Your instructions. Lines holding the string "Запуск" are the ones to copy; find them all in the data.

(Rendered images with source text)

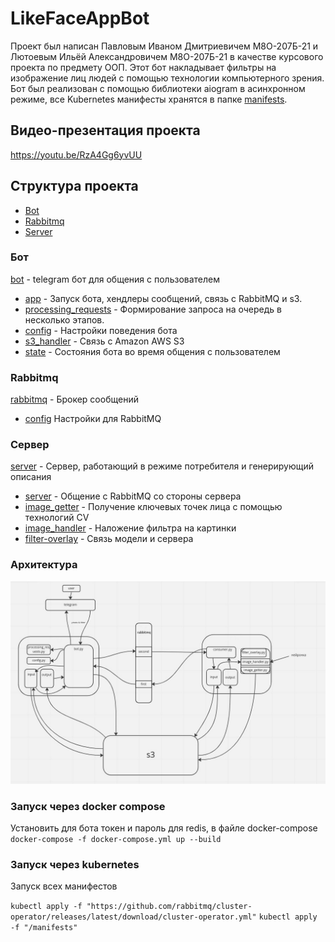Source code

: # LikeFaceAppBot
Проект был написан Павловым Иваном Дмитриевичем М8О-207Б-21 и Лютоевым Ильёй Александровичем М8О-207Б-21 в качестве курсового проекта по предмету ООП.
Этот бот накладывает фильтры на изображение лиц людей с помощью технологии компьютерного зрения. Бот был реализован с помощью библиотеки aiogram в асинхронном режиме, все Kubernetes манифесты хранятся в папке [manifests](/manifests).

## Видео-презентация проекта

https://youtu.be/RzA4Gg6yvUU

## Структура проекта
- [Bot](#Bot)
- [Rabbitmq](#Rabbitmq)
- [Server](#Server)

### Бот
[bot](/bot) - telegram бот для общения с пользователем
- [app](/bot/app.py) - Запуск бота, хендлеры сообщений, связь с RabbitMQ и s3.
- [processing_requests](/bot/processing_requests.py) - Формирование запроса на очередь в несколько этапов.
- [config](/bot/config.py) - Настройки поведения бота
- [s3_handler](/bot/s3_handler.py) - Связь с Amazon AWS S3
- [state](/bot/state.py) - Состояния бота во время общения с пользователем

### Rabbitmq
[rabbitmq](/rabbitmq) - Брокер сообщений
- [config](/rabbitmq/advanced.config) Настройки для RabbitMQ

### Сервер
[server](/server) - Сервер, работающий в режиме потребителя и генерирующий описания
- [server](server/server.py) - Общение с RabbitMQ со стороны сервера
- [image_getter](server/image_getter.py) - Получение ключевых точек лица с помощью технологий CV
- [image_handler](server/image_handler.py) - Наложение фильтра на картинки
- [filter-overlay](server/filter-overlay.py) - Связь модели и сервера

### Архитектура 
<img width="720" alt="image" src="./architect.jpeg">

### Запуск через docker compose
Установить для бота токен и пароль для redis, в файле docker-compose
`docker-compose -f docker-compose.yml up --build`

### Запуск через kubernetes

Запуск всех манифестов

`kubectl apply -f "https://github.com/rabbitmq/cluster-operator/releases/latest/download/cluster-operator.yml"`
`kubectl apply -f "/manifests"`

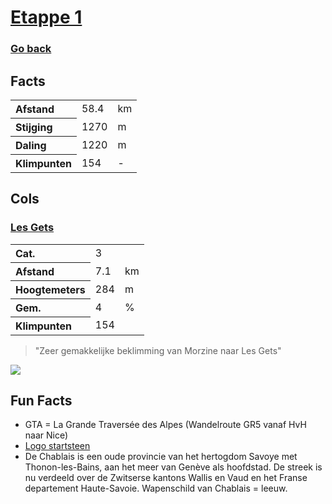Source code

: # [Etappe 1](https://www.komoot.com/nl-nl/tour/1116281634)
### [Go back](../Notes.md)

## Facts

<table>
  <tr align="left">
    <th>Afstand</th>
    <td>58.4</td>
    <td>km</td>
  </tr>
  <tr align="left">
    <th>Stijging</th>
    <td>1270</td>
    <td>m</td>
  </tr>
  <tr align="left">
    <th>Daling</th>
    <td>1220</td>
    <td>m</td>
  </tr>
  <tr align="left">
    <th>Klimpunten</th>
    <td>154</td>
    <td>-</td>
  </tr>
</table>

## Cols

### [Les Gets](https://climbfinder.com/nl/beklimmingen/les-gets-morzine)
<table>
	<tr align="left">
		<th>Cat.</th>
		<td>3</td>
		<td></td>
	</tr>
	<tr align="left">
		<th>Afstand</th>
		<td>7.1</td>
		<td>km</td>
	</tr>
		<tr align="left">
		<th>Hoogtemeters</th>
		<td>284</td>
		<td>m</td>
	</tr>
	</tr>
		<tr align="left">
		<th>Gem.</th>
		<td>4</td>
		<td>%</td>
	</tr>
	<tr align="left">
		<th>Klimpunten</th>
		<td>154</td>
		<td></td>
	</tr>
</table>

> "Zeer gemakkelijke beklimming van Morzine naar Les Gets"

![](https://climbfinder.com/CDN/les-gets-morzine.png)

## Fun Facts
- GTA = La Grande Traversée des Alpes (Wandelroute GR5 vanaf HvH naar Nice)
- [Logo startsteen](https://commons.wikimedia.org/wiki/Armorial_of_France#/media/File:Blason_Chablais.svg)
- De Chablais is een oude provincie van het hertogdom Savoye met Thonon-les-Bains, aan het meer van Genève als hoofdstad. De streek is nu verdeeld over de Zwitserse kantons Wallis en Vaud en het Franse departement Haute-Savoie. Wapenschild van Chablais = leeuw.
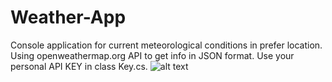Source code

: # Weather-App
Console application for сurrent meteorological conditions in prefer location. Using openweathermap.org API to get info in JSON format. Use your personal API KEY in class Key.cs. 
![alt text](http://gmkuzmanoff.free.bg/images/portfolio/weather.jpg)

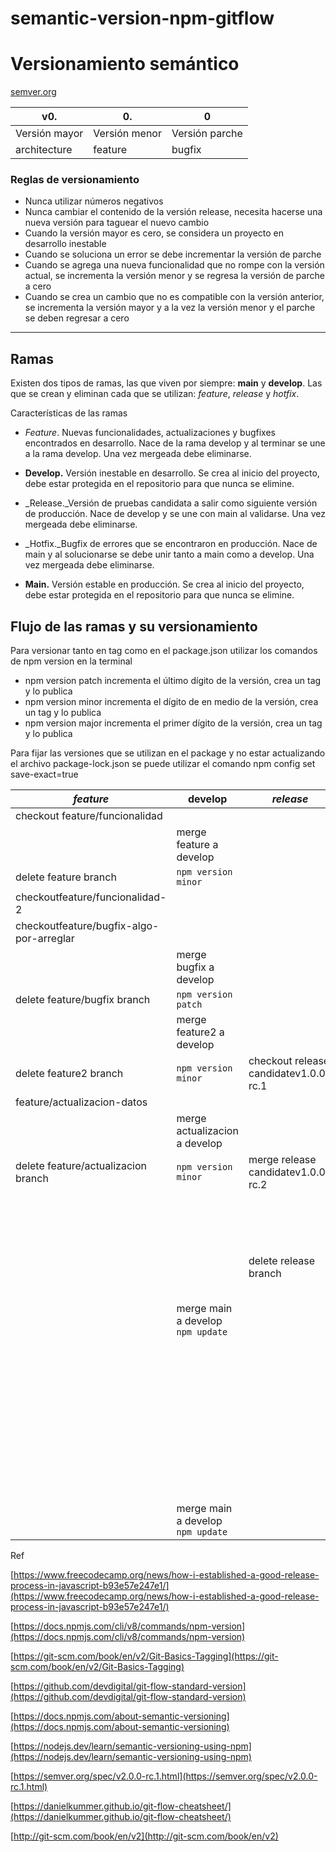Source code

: # semantic-version-npm-gitflow

# Versionamiento semántico

[semver.org](https://semver.org/)

| **v0.** | **0.** | **0** |
| --- | --- | --- |
| Versión mayor | Versión menor | Versión parche |
| architecture | feature | bugfix |

### Reglas de versionamiento

- Nunca utilizar números negativos
- Nunca cambiar el contenido de la versión release, necesita hacerse una nueva versión para taguear el nuevo cambio
- Cuando la versión mayor es cero, se considera un proyecto en desarrollo inestable
- Cuando se soluciona un error se debe incrementar la versión de parche
- Cuando se agrega una nueva funcionalidad que no rompe con la versión actual, se incrementa la versión menor y se regresa la versión de parche a cero
- Cuando se crea un cambio que no es compatible con la versión anterior, se incrementa la versión mayor y a la vez la versión menor y el parche se deben regresar a cero

___

## Ramas

Existen dos tipos de ramas, las que viven por siempre: **main** y **develop**. Las que se crean y eliminan cada que se utilizan: _feature_, _release_ y _hotfix_.

Características de las ramas

- _Feature_. Nuevas funcionalidades, actualizaciones y bugfixes encontrados en desarrollo. Nace de la rama develop y al terminar se une a la rama develop. Una vez mergeada debe eliminarse.

- **Develop.** Versión inestable en desarrollo. Se crea al inicio del proyecto, debe estar protegida en el repositorio para que nunca se elimine.

- _Release._Versión de pruebas candidata a salir como siguiente versión de producción. Nace de develop y se une con main al validarse. Una vez mergeada debe eliminarse.

- _Hotfix._Bugfix de errores que se encontraron en producción. Nace de main y al solucionarse se debe unir tanto a main como a develop. Una vez mergeada debe eliminarse.

- **Main.** Versión estable en producción. Se crea al inicio del proyecto, debe estar protegida en el repositorio para que nunca se elimine.

## Flujo de las ramas y su versionamiento

Para versionar tanto en tag como en el package.json utilizar los comandos de npm version en la terminal

- npm version patch incrementa el último dígito de la versión, crea un tag y lo publica
- npm version minor incrementa el dígito de en medio de la versión, crea un tag y lo publica
- npm version major incrementa el primer dígito de la versión, crea un tag y lo publica

Para fijar las versiones que se utilizan en el package y no estar actualizando el archivo package-lock.json se puede utilizar el comando npm config set save-exact=true

| _feature_ | **develop** | _release_ | _hotfix_ | **main** |
| --- | --- | --- | --- | --- |
| checkout feature/funcionalidad | | | | |
| | merge feature a develop | | | |
| delete feature branch | `npm version minor` | | | |
| checkoutfeature/funcionalidad-2 | | | | |
| checkoutfeature/bugfix-algo-por-arreglar | | | | |
| | merge bugfix a develop | | | |
| delete feature/bugfix branch | `npm version patch` | | | |
| | merge feature2 a develop | | | |
| delete feature2 branch | `npm version minor` | checkout release candidatev1.0.0-rc.1 | | |
| feature/actualizacion-datos | | | | |
| | merge actualizacion a develop | | | |
| delete feature/actualizacion branch | `npm version minor` | merge release candidatev1.0.0-rc.2 | | |
| | | | | merge release a main |
| | | delete release branch | | `npm version major` + `git push --tags` |
| | merge main a develop `npm update` | | | |
| | | | checkout hotfix/un-error-a-solucionar | |
| | | | | merge hotfix a main |
| | | | delete hotfix branch | `npm version patch` + `git push --tags` |
| | merge main a develop `npm update` | | | |

Ref

[https://www.freecodecamp.org/news/how-i-established-a-good-release-process-in-javascript-b93e57e247e1/](https://www.freecodecamp.org/news/how-i-established-a-good-release-process-in-javascript-b93e57e247e1/)

[https://docs.npmjs.com/cli/v8/commands/npm-version](https://docs.npmjs.com/cli/v8/commands/npm-version)

[https://git-scm.com/book/en/v2/Git-Basics-Tagging](https://git-scm.com/book/en/v2/Git-Basics-Tagging)

[https://github.com/devdigital/git-flow-standard-version](https://github.com/devdigital/git-flow-standard-version)

[https://docs.npmjs.com/about-semantic-versioning](https://docs.npmjs.com/about-semantic-versioning)

[https://nodejs.dev/learn/semantic-versioning-using-npm](https://nodejs.dev/learn/semantic-versioning-using-npm)

[https://semver.org/spec/v2.0.0-rc.1.html](https://semver.org/spec/v2.0.0-rc.1.html)

[https://danielkummer.github.io/git-flow-cheatsheet/](https://danielkummer.github.io/git-flow-cheatsheet/)

[http://git-scm.com/book/en/v2](http://git-scm.com/book/en/v2)
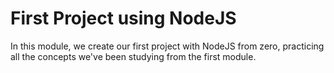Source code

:# First Project using NodeJS

In this module, we create our first project with NodeJS from zero, practicing all the concepts we've been studying from the first module.


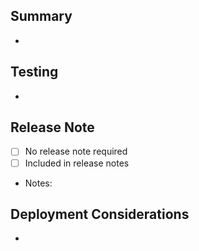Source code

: ## Summary
- 

## Testing
- 

## Release Note
- [ ] No release note required
- [ ] Included in release notes
- Notes:

## Deployment Considerations
- 
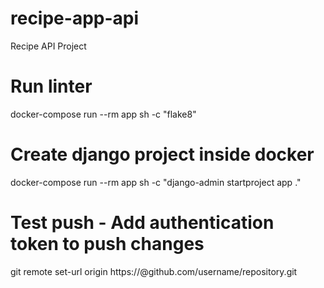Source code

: # recipe-app-api
Recipe API Project

# Run linter
docker-compose run --rm app sh -c "flake8"

# Create django project inside docker
 docker-compose run --rm app sh -c "django-admin startproject app ."

# Test push - Add authentication token to push changes
git remote set-url origin https://<TOKEN>@github.com/username/repository.git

Output of the task.
- [app](/bot/app.py) - Запуск бота, хендлеры сообщений, связь с RabbitMQ и s3.
### Запуск через docker compose
### Запуск через kubernetes
Запуск всех манифестов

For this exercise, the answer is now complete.